* _Extracted information_:
━━━━

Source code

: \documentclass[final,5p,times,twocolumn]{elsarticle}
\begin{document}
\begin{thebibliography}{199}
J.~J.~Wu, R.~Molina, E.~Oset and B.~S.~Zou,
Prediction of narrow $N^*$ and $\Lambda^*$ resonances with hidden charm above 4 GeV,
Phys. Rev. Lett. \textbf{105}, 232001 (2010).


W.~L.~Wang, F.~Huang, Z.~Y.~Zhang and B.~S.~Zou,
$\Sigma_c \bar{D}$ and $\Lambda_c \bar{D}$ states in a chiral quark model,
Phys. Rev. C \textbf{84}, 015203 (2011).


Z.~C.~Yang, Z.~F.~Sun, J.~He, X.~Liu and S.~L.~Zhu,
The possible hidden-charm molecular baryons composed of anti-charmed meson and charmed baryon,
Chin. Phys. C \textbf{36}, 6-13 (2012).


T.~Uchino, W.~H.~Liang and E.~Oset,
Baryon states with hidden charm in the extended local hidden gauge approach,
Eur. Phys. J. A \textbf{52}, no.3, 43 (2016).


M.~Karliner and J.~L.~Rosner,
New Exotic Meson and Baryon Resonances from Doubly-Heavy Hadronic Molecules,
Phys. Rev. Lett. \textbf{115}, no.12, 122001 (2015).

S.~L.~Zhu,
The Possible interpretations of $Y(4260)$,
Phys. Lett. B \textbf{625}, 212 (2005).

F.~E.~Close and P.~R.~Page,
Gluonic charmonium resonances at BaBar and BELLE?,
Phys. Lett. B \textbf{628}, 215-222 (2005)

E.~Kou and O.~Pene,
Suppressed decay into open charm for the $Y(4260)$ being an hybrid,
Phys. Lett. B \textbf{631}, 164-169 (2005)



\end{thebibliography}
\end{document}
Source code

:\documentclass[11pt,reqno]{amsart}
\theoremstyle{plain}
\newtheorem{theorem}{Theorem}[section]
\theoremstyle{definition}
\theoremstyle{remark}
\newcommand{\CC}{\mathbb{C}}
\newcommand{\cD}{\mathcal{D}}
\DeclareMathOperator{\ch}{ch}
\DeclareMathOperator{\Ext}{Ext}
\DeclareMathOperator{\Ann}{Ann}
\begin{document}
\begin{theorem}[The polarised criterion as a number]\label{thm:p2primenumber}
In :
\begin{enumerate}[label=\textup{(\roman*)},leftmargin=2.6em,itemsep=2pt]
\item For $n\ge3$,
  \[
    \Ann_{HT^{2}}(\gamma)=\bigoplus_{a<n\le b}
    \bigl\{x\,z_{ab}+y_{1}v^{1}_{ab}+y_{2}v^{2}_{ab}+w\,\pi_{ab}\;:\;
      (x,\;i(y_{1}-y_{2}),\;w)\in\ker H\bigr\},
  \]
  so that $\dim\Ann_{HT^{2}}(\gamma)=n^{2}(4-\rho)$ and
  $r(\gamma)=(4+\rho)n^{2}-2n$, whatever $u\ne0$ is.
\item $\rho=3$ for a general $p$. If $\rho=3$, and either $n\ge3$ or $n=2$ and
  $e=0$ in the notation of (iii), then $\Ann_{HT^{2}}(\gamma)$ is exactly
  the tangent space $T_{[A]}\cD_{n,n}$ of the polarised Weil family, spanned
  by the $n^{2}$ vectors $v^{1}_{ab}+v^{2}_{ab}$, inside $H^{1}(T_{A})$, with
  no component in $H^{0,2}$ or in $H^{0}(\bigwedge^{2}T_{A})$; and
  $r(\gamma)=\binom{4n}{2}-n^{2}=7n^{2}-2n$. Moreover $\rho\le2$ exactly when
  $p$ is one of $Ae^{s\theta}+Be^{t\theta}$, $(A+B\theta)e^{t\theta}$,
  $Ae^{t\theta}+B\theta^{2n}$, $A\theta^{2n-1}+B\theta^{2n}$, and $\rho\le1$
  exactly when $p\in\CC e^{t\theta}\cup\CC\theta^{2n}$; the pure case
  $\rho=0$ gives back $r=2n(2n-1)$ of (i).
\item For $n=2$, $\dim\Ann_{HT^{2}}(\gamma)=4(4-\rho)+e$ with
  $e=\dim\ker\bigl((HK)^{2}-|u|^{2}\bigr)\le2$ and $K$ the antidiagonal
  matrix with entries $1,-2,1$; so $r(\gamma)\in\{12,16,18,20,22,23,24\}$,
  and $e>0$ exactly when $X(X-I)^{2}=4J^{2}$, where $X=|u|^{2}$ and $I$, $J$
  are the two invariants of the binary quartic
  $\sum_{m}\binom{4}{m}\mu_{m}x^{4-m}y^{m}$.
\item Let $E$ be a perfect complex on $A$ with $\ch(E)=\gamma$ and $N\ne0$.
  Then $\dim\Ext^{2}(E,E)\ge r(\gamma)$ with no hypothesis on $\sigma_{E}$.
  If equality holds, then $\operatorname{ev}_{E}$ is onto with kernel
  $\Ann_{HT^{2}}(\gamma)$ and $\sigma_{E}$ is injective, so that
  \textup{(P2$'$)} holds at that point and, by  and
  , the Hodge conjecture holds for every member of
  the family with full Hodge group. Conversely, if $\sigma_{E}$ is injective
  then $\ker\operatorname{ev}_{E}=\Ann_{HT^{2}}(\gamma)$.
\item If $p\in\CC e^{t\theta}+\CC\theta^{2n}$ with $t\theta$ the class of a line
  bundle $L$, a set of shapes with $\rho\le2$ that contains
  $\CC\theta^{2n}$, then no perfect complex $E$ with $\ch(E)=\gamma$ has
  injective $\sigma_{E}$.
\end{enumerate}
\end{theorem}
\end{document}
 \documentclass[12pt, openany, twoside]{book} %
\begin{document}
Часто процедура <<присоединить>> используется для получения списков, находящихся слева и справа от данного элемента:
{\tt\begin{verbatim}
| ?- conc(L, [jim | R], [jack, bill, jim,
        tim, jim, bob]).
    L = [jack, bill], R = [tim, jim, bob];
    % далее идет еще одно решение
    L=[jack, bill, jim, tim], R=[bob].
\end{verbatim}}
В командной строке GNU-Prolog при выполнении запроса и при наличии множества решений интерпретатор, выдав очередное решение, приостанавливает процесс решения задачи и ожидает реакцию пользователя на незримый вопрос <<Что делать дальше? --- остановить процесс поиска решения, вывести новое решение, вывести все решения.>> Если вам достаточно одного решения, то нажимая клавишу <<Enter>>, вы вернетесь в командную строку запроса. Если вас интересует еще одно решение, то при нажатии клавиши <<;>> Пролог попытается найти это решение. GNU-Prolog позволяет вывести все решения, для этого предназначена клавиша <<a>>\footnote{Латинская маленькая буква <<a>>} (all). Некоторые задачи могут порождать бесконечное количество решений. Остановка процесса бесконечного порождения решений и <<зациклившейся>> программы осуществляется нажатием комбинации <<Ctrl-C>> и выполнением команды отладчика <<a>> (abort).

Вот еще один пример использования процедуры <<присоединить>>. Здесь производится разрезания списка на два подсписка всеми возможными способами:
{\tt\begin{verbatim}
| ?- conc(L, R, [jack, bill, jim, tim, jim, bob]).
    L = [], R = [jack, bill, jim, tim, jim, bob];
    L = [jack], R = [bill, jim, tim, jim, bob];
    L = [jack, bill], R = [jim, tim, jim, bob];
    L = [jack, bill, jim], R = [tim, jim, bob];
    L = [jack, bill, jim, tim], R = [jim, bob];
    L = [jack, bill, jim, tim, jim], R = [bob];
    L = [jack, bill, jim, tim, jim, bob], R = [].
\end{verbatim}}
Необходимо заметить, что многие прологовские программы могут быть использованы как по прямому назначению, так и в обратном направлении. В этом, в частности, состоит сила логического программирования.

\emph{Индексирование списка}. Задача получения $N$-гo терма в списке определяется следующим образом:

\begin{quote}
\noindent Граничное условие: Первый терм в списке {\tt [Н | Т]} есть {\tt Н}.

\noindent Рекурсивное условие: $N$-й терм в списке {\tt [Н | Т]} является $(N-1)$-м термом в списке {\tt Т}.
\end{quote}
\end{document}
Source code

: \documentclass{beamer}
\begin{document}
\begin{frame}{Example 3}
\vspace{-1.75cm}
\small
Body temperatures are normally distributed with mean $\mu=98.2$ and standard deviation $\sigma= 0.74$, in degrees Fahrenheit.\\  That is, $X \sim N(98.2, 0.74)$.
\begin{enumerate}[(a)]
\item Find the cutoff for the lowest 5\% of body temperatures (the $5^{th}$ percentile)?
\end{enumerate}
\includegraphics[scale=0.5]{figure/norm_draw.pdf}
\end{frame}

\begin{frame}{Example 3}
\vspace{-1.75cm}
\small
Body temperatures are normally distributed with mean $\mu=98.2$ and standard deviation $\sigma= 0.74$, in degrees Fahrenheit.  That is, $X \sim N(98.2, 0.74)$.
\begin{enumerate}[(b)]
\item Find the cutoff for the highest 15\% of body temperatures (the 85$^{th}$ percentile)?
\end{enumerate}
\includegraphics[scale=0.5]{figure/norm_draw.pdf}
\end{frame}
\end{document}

━━━━

* _Exercise requirements_:
The required output is the entries from their opening line through the line holding "W.~L.~Wang, F.~Huang, Z.~Y.~Zhang", repeated exactly, with both end lines kept.

* _Response for this exercise_:
Source code

: \documentclass[final,5p,times,twocolumn]{elsarticle}
\begin{document}
\begin{thebibliography}{199}
J.~J.~Wu, R.~Molina, E.~Oset and B.~S.~Zou,
Prediction of narrow $N^*$ and $\Lambda^*$ resonances with hidden charm above 4 GeV,
Phys. Rev. Lett. \textbf{105}, 232001 (2010).


W.~L.~Wang, F.~Huang, Z.~Y.~Zhang and B.~S.~Zou,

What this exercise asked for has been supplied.